What is Workplace Bullying?
By "Dr. Gary Namie"
Workplace bullying as described by Dr. Namie a founder and expert of Workplace bullying is a repeated health-harming mistreatment by one or more people of an employee by:
- i. Verbal abuse
- ii. Threats, intimidation, humiliation or
- iii. Work interference, sabotage or
- iv. Exploitation of a known vulnerability, or
- v. A combination of any
- - The behaviour of bullying is harassment
- - Violence is either assault, including verbal forms, or battery or both
- - Bullying is an assaultive form of violence, sub-lethal and non-physical, not battery
- - Bullying is more prevalent than physical violence or threats of physical violence
- - Threats can be verbal or implied through physical behaviours
- - Verbal abuse is both bullying and violence
Domestic Violence
| Employers who are aware, or ought reasonably to be aware, that domestic violence may occur in the workplace | Yes |
| Workplaces must take every precaution reasonable in the circumstances to protect a worker at risk of physical injury. | Yes |
| Create employee reporting and incident investigation procedures | Yes |
| Design a process to deal with incidents, complaints and threats of violence | Yes |
| Provide Information and instruction to your employees | Yes |
What is Domestic Violence?It's not defined under the OHSA. Employers need to focus on whether this violence has progressed to the point where there is a risk of personal injury in the workplace.
Why are Employers Challenged with Domestic Violence?There isn't any other law in Canada that has the requirements of Bill 168. Contact BW Associates and use Felix P. Nater's Violence Interdiction Model that has incorporated Domestic Violence into his program for over the past 17 years.

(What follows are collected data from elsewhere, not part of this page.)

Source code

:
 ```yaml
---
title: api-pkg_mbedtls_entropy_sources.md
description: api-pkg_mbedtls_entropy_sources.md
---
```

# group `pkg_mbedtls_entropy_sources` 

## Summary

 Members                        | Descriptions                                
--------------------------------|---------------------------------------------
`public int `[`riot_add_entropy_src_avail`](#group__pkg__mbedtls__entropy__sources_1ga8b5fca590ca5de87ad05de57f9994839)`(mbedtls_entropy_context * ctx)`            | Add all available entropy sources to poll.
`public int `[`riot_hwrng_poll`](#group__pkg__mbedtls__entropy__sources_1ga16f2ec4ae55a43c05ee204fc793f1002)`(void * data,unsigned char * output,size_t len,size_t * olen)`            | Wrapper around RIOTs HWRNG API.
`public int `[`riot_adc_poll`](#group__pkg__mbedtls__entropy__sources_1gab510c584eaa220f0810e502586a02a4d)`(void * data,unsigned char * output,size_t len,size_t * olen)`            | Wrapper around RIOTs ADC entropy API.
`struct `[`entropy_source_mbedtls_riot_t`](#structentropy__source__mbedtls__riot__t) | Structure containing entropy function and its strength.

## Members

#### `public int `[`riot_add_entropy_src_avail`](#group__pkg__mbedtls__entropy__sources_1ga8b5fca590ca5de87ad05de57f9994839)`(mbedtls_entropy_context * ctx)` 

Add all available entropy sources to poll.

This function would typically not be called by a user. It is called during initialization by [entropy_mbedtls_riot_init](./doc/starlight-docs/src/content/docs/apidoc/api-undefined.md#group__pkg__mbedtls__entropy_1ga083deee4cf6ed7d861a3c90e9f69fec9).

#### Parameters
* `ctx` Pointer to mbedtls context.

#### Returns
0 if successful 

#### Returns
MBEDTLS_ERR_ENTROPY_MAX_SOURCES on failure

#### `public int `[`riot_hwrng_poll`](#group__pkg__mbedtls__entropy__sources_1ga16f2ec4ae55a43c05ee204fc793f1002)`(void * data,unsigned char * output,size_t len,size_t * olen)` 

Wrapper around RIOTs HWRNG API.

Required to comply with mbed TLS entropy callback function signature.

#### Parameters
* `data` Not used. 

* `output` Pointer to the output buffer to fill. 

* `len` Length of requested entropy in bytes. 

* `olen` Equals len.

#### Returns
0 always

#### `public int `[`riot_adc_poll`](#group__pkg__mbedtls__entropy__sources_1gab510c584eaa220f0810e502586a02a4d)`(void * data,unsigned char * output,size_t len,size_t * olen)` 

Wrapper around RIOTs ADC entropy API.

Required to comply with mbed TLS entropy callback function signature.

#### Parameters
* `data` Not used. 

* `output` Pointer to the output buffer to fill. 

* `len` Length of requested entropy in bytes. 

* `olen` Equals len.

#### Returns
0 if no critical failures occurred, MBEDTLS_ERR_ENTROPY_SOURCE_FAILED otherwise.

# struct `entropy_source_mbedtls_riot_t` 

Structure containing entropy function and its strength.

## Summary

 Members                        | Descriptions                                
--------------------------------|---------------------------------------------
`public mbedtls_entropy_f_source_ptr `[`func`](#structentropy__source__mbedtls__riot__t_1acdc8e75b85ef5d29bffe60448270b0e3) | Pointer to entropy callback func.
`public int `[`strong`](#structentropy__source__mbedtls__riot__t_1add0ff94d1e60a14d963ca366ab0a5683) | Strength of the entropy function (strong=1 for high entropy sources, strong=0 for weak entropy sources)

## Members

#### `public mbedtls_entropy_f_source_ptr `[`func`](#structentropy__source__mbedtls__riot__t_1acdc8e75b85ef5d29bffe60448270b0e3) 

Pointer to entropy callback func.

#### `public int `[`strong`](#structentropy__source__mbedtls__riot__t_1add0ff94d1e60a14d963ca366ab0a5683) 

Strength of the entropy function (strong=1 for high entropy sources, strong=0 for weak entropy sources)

Types of Workplace Violence
By "Felix P. Nater"
By understanding the cause of the violence, perhaps we will be better able to eliminate, reduce or mitigate the risk of it occurring.
Criminal violence
Violence perpetrated by individuals who have no relationship with the organization or victim. Normally their aim is to access cash, stock, drugs, or perform some other criminal or unlawful act.
Service user violence
Violence perpetrated by individuals who are recipients of a service provided in the workplace or by the victim. This often arises through frustration with service delivery or some other by-product of the organization's core business activities.
Worker-on-worker violence
Violence perpetrated by individuals working within the organization; colleagues, supervisors, managers etc. This is often linked to protests against enforced redundancies, grudges against specific members of staff, or in response to disciplinary action that the individual perceives as being unjust.
Domestic violence
Violence perpetrated by individuals, outside of the organization, but who have a relationship with an employee e.g. partner, spouses or acquaintances. This is often perpetrated within the work setting, simply because the offender knows where a given individual is during the course of a working day.